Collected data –

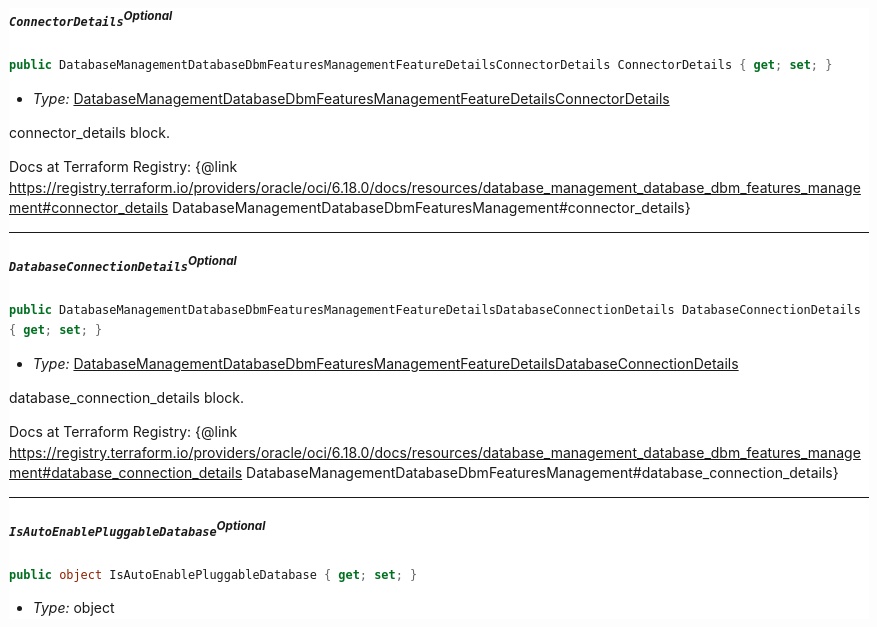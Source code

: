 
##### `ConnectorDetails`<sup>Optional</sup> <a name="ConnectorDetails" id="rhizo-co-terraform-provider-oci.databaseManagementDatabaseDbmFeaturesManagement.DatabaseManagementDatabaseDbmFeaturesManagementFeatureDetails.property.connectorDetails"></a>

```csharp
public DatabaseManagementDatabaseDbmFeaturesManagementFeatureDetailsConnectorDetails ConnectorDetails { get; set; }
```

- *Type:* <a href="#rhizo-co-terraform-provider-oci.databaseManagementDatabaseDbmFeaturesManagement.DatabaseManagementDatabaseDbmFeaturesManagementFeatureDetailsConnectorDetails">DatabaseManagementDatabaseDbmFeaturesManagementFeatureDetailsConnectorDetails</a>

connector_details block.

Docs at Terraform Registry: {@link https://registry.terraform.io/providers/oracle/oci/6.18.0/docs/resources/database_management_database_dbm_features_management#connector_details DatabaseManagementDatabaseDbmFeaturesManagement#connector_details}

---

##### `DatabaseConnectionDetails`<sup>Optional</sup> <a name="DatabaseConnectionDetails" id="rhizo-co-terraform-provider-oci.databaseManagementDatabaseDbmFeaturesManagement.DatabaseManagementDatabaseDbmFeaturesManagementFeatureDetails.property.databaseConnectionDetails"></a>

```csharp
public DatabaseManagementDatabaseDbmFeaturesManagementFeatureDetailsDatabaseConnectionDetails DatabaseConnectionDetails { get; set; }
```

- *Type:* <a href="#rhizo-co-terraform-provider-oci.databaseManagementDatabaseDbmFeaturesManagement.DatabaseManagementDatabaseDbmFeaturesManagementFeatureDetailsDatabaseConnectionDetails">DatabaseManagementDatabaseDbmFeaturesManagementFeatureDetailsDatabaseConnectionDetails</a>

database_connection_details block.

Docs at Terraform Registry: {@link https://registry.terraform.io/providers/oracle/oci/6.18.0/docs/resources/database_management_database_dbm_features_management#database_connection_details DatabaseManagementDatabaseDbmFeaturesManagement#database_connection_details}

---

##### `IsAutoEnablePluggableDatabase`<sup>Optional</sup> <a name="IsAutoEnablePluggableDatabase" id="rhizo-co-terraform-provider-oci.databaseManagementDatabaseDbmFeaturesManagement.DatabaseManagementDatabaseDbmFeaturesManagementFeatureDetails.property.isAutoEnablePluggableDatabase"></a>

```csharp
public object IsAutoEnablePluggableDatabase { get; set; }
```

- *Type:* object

EXERCISE INSTRUCTIONS –
For the string "IsAutoEnablePluggableDatabase", show each line of the entries above where it occurs.

RESPONSE –
##### `IsAutoEnablePluggableDatabase`<sup>Optional</sup> <a name="IsAutoEnablePluggableDatabase" id="rhizo-co-terraform-provider-oci.databaseManagementDatabaseDbmFeaturesManagement.DatabaseManagementDatabaseDbmFeaturesManagementFeatureDetails.property.isAutoEnablePluggableDatabase"></a>
public object IsAutoEnablePluggableDatabase { get; set; }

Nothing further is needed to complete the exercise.